§ **Instructions for the task**: Go through the entries, filter for the word "Advanced", and copy every line that has it.

===== Information supplied =====

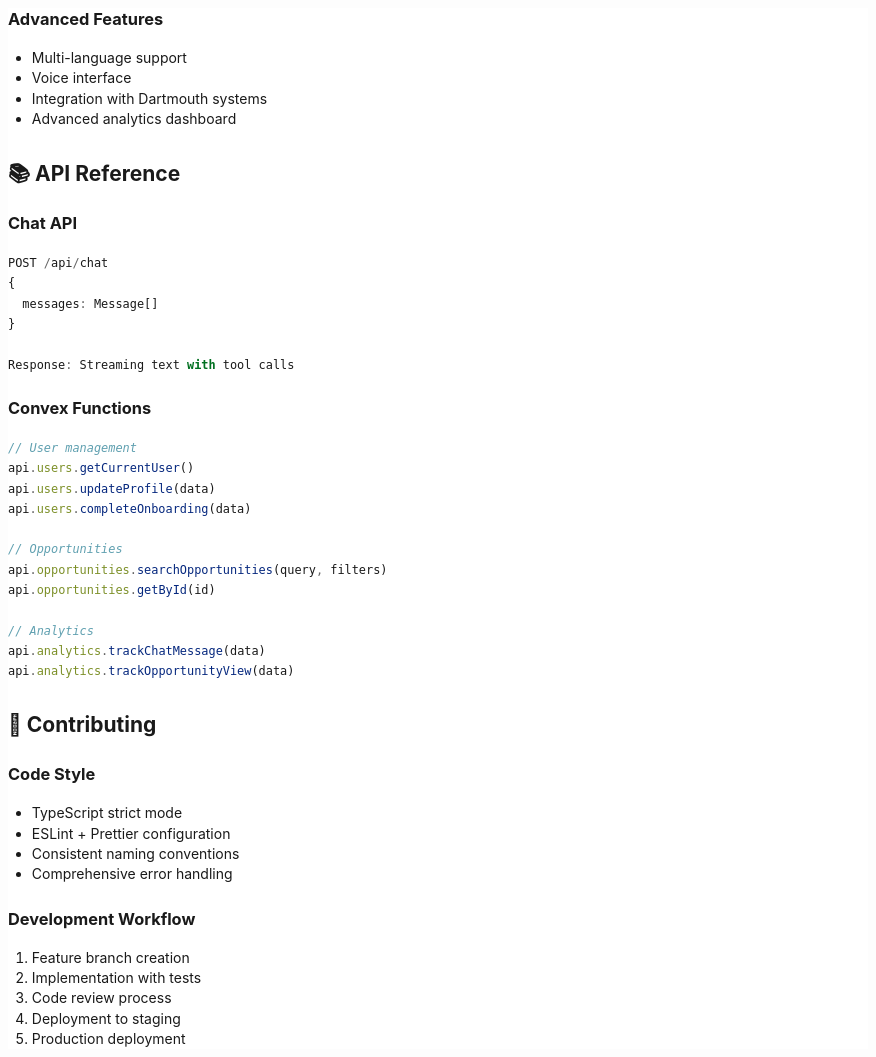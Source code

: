 ### Advanced Features
- Multi-language support
- Voice interface
- Integration with Dartmouth systems
- Advanced analytics dashboard

## 📚 API Reference

### Chat API
```typescript
POST /api/chat
{
  messages: Message[]
}

Response: Streaming text with tool calls
```

### Convex Functions
```typescript
// User management
api.users.getCurrentUser()
api.users.updateProfile(data)
api.users.completeOnboarding(data)

// Opportunities
api.opportunities.searchOpportunities(query, filters)
api.opportunities.getById(id)

// Analytics
api.analytics.trackChatMessage(data)
api.analytics.trackOpportunityView(data)
```

## 🤝 Contributing

### Code Style
- TypeScript strict mode
- ESLint + Prettier configuration
- Consistent naming conventions
- Comprehensive error handling

### Development Workflow
1. Feature branch creation
2. Implementation with tests
3. Code review process
4. Deployment to staging
5. Production deployment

=====

§ **Written response**:
: ### Advanced Features
- Advanced analytics dashboard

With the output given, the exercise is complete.